In the case of ImageNet, the problem was well-defined because the goal was to identify objects (a total of 1000 different classes) in a set of images.
The dataset collected by Stanford University over 10 years, called ImageNet, contains 1.2 million labeled images of those 1000 objects.
With that amount of data, artificial intelligence can learn a lot and quickly. In the case of predicting whether the object that appears in the image is correct or not, the error can be easily calculated.

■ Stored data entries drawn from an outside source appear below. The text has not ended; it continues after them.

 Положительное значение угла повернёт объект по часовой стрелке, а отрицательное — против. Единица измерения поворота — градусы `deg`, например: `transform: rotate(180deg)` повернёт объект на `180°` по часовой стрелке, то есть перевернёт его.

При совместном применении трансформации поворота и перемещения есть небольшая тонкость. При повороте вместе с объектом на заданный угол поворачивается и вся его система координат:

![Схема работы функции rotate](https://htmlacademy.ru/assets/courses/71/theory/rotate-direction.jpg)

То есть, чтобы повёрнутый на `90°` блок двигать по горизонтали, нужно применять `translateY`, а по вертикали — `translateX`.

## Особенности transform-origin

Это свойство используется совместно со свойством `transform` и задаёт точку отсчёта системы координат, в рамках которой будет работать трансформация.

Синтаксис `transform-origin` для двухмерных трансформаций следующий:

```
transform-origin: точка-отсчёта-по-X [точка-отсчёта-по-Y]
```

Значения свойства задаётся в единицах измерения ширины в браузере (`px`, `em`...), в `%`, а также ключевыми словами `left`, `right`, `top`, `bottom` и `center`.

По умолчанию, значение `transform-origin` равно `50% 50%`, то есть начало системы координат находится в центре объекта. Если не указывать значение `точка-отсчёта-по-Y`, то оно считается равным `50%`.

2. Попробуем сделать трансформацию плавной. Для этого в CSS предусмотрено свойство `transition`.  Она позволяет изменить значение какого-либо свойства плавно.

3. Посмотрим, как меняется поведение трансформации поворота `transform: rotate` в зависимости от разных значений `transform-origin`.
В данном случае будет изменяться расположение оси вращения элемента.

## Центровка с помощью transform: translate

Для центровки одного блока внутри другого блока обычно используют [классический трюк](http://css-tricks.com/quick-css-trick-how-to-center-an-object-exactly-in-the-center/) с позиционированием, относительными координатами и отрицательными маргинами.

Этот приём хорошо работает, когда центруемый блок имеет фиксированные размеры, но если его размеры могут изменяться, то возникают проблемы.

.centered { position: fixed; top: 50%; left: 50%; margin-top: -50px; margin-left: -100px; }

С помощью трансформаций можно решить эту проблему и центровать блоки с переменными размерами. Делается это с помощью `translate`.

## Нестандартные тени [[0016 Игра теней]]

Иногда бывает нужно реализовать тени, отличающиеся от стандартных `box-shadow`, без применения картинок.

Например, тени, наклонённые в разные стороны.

These three ingredients (question, data, error) are clear, so it was a matter of time before the machine surpassed humans.
The same thing happened with AlphaFold2. The question was very clear: how to obtain a 3D structure from a list of amino acids, with 170,000 examples validated by the world’s top protein experts, and a specific metric to quantify how much error the AI was making.
With these three premises fulfilled, successful artificial intelligence was obtained in this field.
An interesting fact is that DeepMind released its AlphaFold1 without any computational biologists on their team (this was in 2018, just in the previous edition of the CASP conference).
However, it was able to apply knowledge in neural networks and experience in computer vision projects with the question, amounts of data, and the way to measure error and outperform other researchers who presented their proposals for predicting the 3D shape of the folded protein.
Data science and artificial intelligence
AI is here to stay and evolve. How far it will go or when we will be able to see Artificial General Intelligence is something we cannot predict. However, we can lay the groundwork for what we want to achieve or what it should bring to our lives as human beings.
The importance of data, properly formulated questions, and ways to measure how much we are wrong open the doors for computers to take over countless daily tasks. This is something that is completely in our hands.